Con un palmo de narices

En las últimas horas se produjo el único arresto relacionado con el caso que tiene en vilo a toda la población de Washington y su entorno porque cualquiera (hombre o mujer, joven o viejo, negro o blanco) siente que puede estar en la mira del francotirador: un individuo fue detenido en Falls Church por brindar información falsa, presumiblemente para embolsarse la jugosa recompensa. Hasta ahora ese era el único testigo privilegiado. Con lenguaje y semblante patético el jefe de policía del condado de Montgomery confesó que se habían quedado totalmente a oscuras.

La investigación específica sobre el caso dispone de una considerable suma de efectivos y tecnología de punta. Moviliza a la policía y también a grupos menos convencionales, como los del Pentágono, el servicio secreto encargado de la seguridad de la Casa Blanca, los inspectores del servicio postal. «Un hecho sin precedentes en la región», decía The Washington Post, referido en particular a la participación directa del Pentágono en efectivos y tecnología sofisticada. Un agente especial de una oficina federal señaló que 2.000 hombres están asignados al caso «en un coctel que reúne el trabajo detectivesco clásico y la alta tecnología». El FBI desplegó 400 agentes especiales sobre el terreno y puso a disposición su sistema informatizado Rapid Start Information Management System, que absorbe gran cantidad de indicios y de nombres y los cruza con el contenido de un banco de datos criminales, en el cual figuran detenidos y psicópatas puestos en libertad, ex oficiales de policía y militares en retiro, militantes neonazis e islámicos. De esa manera van armando permanentemente la lista de potenciales asesinos.

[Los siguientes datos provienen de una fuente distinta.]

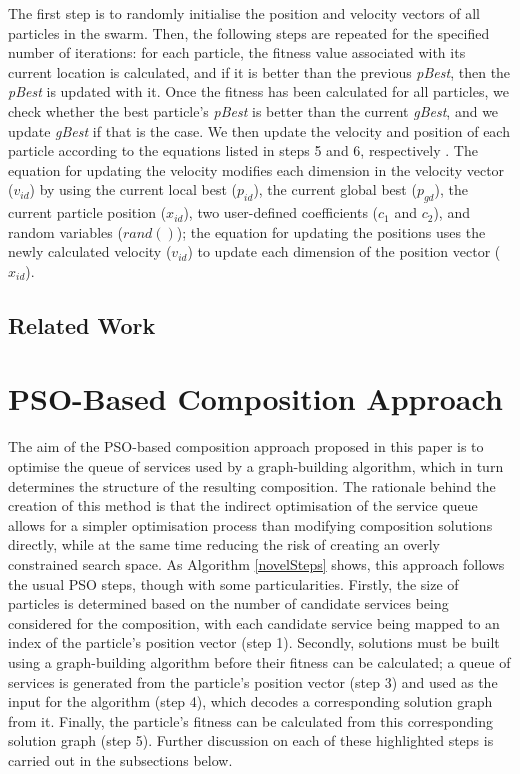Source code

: \documentclass{llncs}
\begin{document}
The first step is to randomly initialise the position and velocity vectors of all particles in the swarm. Then, the following steps are repeated for the specified number of iterations: for each particle, the fitness value associated with its current location is calculated, and if it is better than the previous \textit{pBest}, then the \textit{pBest} is updated with it. Once the fitness has been calculated for all particles, we check whether the best particle's \textit{pBest} is better than the current \textit{gBest}, and we update \textit{gBest} if that is the case. We then update the velocity and position of each particle according to the equations listed in steps 5 and 6, respectively \cite{eberhart2001particle}. The equation for updating the velocity modifies each dimension in the velocity vector ($v_{id}$) by using the current local best ($p_{id}$), the current global best ($p_{gd}$), the current particle position ($x_{id}$), two user-defined coefficients ($c_1$ and $c_2$), and random variables ($rand()$); the equation for updating the positions uses the newly calculated velocity ($v_{id}$) to update each dimension of the position vector ($x_{id}$).

\subsection{Related Work}


\section{PSO-Based Composition Approach}\label{pso_approach}
The aim of the PSO-based composition approach proposed in this paper is to optimise the queue of services used by a graph-building algorithm, which in turn determines the structure of the resulting composition. The rationale behind the creation of this method is that the indirect optimisation of the service queue allows for a simpler optimisation process than modifying composition solutions directly, while at the same time reducing the risk of creating an overly constrained search space. As Algorithm \ref{novelSteps} shows, this approach follows the usual PSO steps, though with some particularities. Firstly, the size of particles is determined based on the number of candidate services being considered for the composition, with each candidate service being mapped to an index of the particle's position vector (step 1). Secondly, solutions must be built using a graph-building algorithm before their fitness can be calculated; a queue of services is generated from the particle's position vector (step 3) and used as the input for the algorithm (step 4), which decodes a corresponding solution graph from it. Finally, the particle's fitness can be calculated from this corresponding solution graph (step 5). Further discussion on each of these highlighted steps is carried out in the subsections below.
\end{document}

Todo ello ha sido en vano. Están a fojas cero, navegando en las tinieblas.

En la base de Guantánamo

Téngase presente que en Estados Unidos está imperando a plenitud la Patriotic Act, en virtud de la cual han sido detenidos cientos de personas sin orden judicial y sin ser sometidos a proceso, vulnerando sus derechos constitucionales, privándolos de cualquier forma de defensa, sin dar a conocer siquiera sus nombres y su lugar de reclusión. Se ha operado una verdadera macartización de la sociedad, y precisamente el próximo día 26, en el primer aniversario de la ley votada bajo el impacto de las Torres Gemelas, están previstas grandes manifestaciones en Washington y San Francisco para protestar contra la misma. Por iniciativa del presidente Bush se creó un organismo gigante de seguridad interior, dirigido por su amigo Tom Ridge, dotado de personal y presupuesto amplísimos, que mantiene bajo sus sistemas de espionaje a toda la población. En el clima de histeria creado, cualquier defensor de los DDHH y de las garantías estampadas en la Carta es expuesto a la luz pública como un terrorista real o potencial. Llegado el momento, se está demostrando que esto sólo sirve para menoscabar las normas de convivencia democrática, pero es totalmente inoperante para detener el terrorismo.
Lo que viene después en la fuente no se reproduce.